For walking backward, most of the cases, we only have to walk from a narrower use to "%bf.load =" which is the root of the Def-Uses tree. It is like walking from some leafs to root, which should be more efficient in most cases. I agree we may see special testcase like there is a long common portion for those paths from leafs to root (for that case walking forward is better). If that happen, we can add a cap about the maximum walking distance to avoid the compile time cost from being too high. Chandler, do you think it is ok?

I'm somewhat worried about this cap -- it has hurt us in the past. But maybe there is a way to make walking backwards have reasonable complexity. It still seems like something we can do in a separate phase rather than having it interleave with the store-based shrinking, and so I'd still split it into a separate patch.

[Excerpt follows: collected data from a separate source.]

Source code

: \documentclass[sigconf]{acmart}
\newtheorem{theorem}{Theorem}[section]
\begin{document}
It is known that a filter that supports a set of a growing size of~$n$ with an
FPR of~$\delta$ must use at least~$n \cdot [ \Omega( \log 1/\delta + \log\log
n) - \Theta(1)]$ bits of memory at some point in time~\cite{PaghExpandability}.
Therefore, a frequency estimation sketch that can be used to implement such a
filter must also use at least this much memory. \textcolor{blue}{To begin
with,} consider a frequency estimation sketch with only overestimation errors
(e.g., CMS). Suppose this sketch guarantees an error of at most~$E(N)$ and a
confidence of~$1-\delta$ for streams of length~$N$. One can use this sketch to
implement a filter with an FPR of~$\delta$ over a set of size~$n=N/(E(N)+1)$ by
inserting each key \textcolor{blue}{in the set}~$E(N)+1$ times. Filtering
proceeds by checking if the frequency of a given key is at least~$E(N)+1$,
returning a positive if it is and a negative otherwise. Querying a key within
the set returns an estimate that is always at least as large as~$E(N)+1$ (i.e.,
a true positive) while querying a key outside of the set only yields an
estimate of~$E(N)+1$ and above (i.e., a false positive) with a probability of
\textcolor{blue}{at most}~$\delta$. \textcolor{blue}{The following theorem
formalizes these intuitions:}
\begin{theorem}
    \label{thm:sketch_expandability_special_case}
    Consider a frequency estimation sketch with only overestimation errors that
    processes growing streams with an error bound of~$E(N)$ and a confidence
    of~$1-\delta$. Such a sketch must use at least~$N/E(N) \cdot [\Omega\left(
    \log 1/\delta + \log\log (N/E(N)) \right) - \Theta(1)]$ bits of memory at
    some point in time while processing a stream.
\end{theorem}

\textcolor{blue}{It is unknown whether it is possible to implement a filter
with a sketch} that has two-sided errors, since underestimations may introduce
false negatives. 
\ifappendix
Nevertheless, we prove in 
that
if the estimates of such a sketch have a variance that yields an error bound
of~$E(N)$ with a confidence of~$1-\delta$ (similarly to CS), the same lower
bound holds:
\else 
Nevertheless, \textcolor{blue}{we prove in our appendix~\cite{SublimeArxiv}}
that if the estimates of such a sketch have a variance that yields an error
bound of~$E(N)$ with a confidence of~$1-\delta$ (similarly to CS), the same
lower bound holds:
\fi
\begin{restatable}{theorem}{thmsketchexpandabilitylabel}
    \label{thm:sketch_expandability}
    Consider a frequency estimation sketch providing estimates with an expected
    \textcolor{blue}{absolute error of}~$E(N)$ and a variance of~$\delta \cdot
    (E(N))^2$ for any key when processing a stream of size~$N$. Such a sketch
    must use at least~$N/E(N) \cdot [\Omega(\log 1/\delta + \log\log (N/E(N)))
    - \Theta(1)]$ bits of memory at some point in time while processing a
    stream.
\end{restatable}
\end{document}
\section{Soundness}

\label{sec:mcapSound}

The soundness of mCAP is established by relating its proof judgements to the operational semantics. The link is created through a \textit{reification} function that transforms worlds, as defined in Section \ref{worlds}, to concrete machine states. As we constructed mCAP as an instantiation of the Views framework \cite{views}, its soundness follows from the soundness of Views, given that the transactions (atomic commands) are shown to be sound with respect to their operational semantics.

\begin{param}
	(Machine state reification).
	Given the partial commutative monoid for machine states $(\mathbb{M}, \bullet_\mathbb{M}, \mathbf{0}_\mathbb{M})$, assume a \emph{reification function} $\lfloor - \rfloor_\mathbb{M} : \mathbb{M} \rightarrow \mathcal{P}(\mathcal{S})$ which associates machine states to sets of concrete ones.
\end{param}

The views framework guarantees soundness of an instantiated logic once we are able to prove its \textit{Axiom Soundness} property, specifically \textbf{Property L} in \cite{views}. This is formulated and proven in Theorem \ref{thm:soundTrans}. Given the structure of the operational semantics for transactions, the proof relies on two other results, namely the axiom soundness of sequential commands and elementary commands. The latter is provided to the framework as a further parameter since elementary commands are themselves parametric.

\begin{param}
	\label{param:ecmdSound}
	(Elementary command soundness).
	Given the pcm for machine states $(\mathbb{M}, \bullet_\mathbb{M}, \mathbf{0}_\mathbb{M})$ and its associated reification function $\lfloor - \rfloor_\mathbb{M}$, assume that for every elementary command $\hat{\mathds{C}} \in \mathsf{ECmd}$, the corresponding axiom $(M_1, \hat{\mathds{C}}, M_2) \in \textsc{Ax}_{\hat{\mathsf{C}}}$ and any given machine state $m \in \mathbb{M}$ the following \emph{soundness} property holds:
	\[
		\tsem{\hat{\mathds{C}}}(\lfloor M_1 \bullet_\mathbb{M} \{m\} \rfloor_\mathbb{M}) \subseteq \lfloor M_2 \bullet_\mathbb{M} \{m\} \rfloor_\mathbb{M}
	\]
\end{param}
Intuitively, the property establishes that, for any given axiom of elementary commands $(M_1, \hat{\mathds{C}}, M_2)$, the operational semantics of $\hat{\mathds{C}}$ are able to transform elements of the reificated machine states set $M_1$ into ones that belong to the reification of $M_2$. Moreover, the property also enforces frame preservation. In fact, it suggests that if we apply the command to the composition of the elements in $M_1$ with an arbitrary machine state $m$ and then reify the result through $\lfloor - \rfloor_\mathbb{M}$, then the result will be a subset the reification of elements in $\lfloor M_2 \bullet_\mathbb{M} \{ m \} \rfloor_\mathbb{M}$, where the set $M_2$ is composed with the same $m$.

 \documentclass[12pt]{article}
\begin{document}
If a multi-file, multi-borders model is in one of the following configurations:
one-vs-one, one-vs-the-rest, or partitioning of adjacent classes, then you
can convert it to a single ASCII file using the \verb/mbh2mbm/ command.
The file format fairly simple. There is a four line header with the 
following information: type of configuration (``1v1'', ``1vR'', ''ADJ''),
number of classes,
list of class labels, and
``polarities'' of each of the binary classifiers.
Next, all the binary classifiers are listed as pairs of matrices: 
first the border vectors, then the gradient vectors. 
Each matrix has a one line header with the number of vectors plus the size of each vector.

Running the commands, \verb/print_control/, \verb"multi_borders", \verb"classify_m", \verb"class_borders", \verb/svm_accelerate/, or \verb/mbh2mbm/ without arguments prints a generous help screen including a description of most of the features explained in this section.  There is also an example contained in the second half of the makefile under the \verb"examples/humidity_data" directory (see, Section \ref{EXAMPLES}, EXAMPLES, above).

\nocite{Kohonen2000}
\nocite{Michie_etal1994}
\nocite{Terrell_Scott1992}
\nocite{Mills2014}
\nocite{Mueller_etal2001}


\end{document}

Setting aside forwards vs. backwards-with-a-cap, I still think it is a mistake to add yet another implementation of tracking which bits are demanded. So I would look at how you might share the logic in DemandedBits (or one of the other places in LLVM where we reason about this, I think there are already some others) for reasoning about the semantics of the IR instructions. Maybe there is no way to share that, but it seems worth trying. Either way, I'd suggest a fresh thread (or IRC) to discuss issues until there is a patch so that we can move the store side of this forward independently.

That make sense?

fhahn added a subscriber: fhahn.May 19 2017, 5:30 AM

Looks like this thread has gone stale for a while.

I have not read the patch in details so what I said might be be nonsense :) From reading of the discussions, it seems like that using DemandedBits Analysis is not ready today to handle forward walking for load shrinking, nor ideal for backward walking without using capping, so what is the good path going forward? Is it possible to keep the core of this patch but with more re-use of DemandedBit analysis (with refactoring)? If not, we may want to consider moving on with a stop-gap solution for now and committing on longer term unification as follow ups.